# WORK REQUEST:
Every line of the listing is returned unchanged, and every picture is dropped.

════════════════════

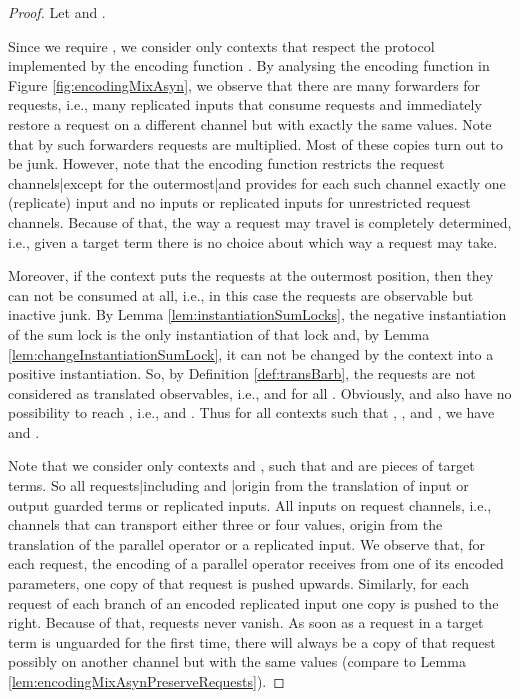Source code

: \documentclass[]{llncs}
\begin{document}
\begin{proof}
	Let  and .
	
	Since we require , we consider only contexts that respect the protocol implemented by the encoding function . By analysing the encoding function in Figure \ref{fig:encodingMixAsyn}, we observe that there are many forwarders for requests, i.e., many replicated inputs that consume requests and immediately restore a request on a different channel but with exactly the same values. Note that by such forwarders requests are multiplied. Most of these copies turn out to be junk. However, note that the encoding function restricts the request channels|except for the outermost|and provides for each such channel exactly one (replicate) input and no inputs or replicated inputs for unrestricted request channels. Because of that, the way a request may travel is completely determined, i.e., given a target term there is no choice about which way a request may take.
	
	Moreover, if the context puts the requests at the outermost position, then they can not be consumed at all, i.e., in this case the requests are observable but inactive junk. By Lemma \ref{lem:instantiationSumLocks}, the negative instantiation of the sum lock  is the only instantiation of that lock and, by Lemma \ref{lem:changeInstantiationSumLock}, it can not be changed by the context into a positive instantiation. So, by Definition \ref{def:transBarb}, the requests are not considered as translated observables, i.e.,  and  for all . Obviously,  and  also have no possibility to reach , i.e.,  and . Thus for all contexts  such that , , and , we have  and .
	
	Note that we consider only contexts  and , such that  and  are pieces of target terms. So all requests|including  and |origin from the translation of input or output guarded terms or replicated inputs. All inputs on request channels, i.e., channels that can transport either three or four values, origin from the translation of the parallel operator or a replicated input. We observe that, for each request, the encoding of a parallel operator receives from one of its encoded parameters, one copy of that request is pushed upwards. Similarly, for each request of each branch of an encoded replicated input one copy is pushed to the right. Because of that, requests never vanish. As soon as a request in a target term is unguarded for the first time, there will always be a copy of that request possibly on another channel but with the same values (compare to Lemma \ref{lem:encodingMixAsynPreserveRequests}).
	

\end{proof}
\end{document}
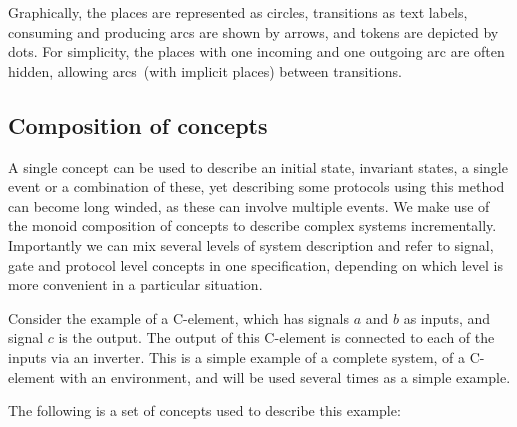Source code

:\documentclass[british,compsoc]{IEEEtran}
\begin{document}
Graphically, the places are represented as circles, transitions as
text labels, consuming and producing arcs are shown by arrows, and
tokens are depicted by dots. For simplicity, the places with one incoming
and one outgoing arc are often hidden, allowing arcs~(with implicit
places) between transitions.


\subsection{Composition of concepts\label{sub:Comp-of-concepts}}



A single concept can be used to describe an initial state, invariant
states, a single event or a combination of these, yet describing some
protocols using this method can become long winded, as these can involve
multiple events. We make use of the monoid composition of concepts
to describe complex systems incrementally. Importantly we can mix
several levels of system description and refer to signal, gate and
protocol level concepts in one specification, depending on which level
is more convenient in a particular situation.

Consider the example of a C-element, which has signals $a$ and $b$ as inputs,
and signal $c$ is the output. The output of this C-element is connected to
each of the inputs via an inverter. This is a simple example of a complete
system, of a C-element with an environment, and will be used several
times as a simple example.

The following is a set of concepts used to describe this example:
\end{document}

════════════════════

# FINAL ANSWER:
Source code

: \documentclass[]{llncs}
\begin{document}
\begin{proof}
	Let  and .
	
	Since we require , we consider only contexts that respect the protocol implemented by the encoding function . By analysing the encoding function in Figure \ref{fig:encodingMixAsyn}, we observe that there are many forwarders for requests, i.e., many replicated inputs that consume requests and immediately restore a request on a different channel but with exactly the same values. Note that by such forwarders requests are multiplied. Most of these copies turn out to be junk. However, note that the encoding function restricts the request channels|except for the outermost|and provides for each such channel exactly one (replicate) input and no inputs or replicated inputs for unrestricted request channels. Because of that, the way a request may travel is completely determined, i.e., given a target term there is no choice about which way a request may take.
	
	Moreover, if the context puts the requests at the outermost position, then they can not be consumed at all, i.e., in this case the requests are observable but inactive junk. By Lemma \ref{lem:instantiationSumLocks}, the negative instantiation of the sum lock  is the only instantiation of that lock and, by Lemma \ref{lem:changeInstantiationSumLock}, it can not be changed by the context into a positive instantiation. So, by Definition \ref{def:transBarb}, the requests are not considered as translated observables, i.e.,  and  for all . Obviously,  and  also have no possibility to reach , i.e.,  and . Thus for all contexts  such that , , and , we have  and .
	
	Note that we consider only contexts  and , such that  and  are pieces of target terms. So all requests|including  and |origin from the translation of input or output guarded terms or replicated inputs. All inputs on request channels, i.e., channels that can transport either three or four values, origin from the translation of the parallel operator or a replicated input. We observe that, for each request, the encoding of a parallel operator receives from one of its encoded parameters, one copy of that request is pushed upwards. Similarly, for each request of each branch of an encoded replicated input one copy is pushed to the right. Because of that, requests never vanish. As soon as a request in a target term is unguarded for the first time, there will always be a copy of that request possibly on another channel but with the same values (compare to Lemma \ref{lem:encodingMixAsynPreserveRequests}).
	

\end{proof}
\end{document}
Source code

:\documentclass[british,compsoc]{IEEEtran}
\begin{document}
Graphically, the places are represented as circles, transitions as
text labels, consuming and producing arcs are shown by arrows, and
tokens are depicted by dots. For simplicity, the places with one incoming
and one outgoing arc are often hidden, allowing arcs~(with implicit
places) between transitions.


\subsection{Composition of concepts\label{sub:Comp-of-concepts}}



A single concept can be used to describe an initial state, invariant
states, a single event or a combination of these, yet describing some
protocols using this method can become long winded, as these can involve
multiple events. We make use of the monoid composition of concepts
to describe complex systems incrementally. Importantly we can mix
several levels of system description and refer to signal, gate and
protocol level concepts in one specification, depending on which level
is more convenient in a particular situation.

Consider the example of a C-element, which has signals $a$ and $b$ as inputs,
and signal $c$ is the output. The output of this C-element is connected to
each of the inputs via an inverter. This is a simple example of a complete
system, of a C-element with an environment, and will be used several
times as a simple example.

The following is a set of concepts used to describe this example:
\end{document}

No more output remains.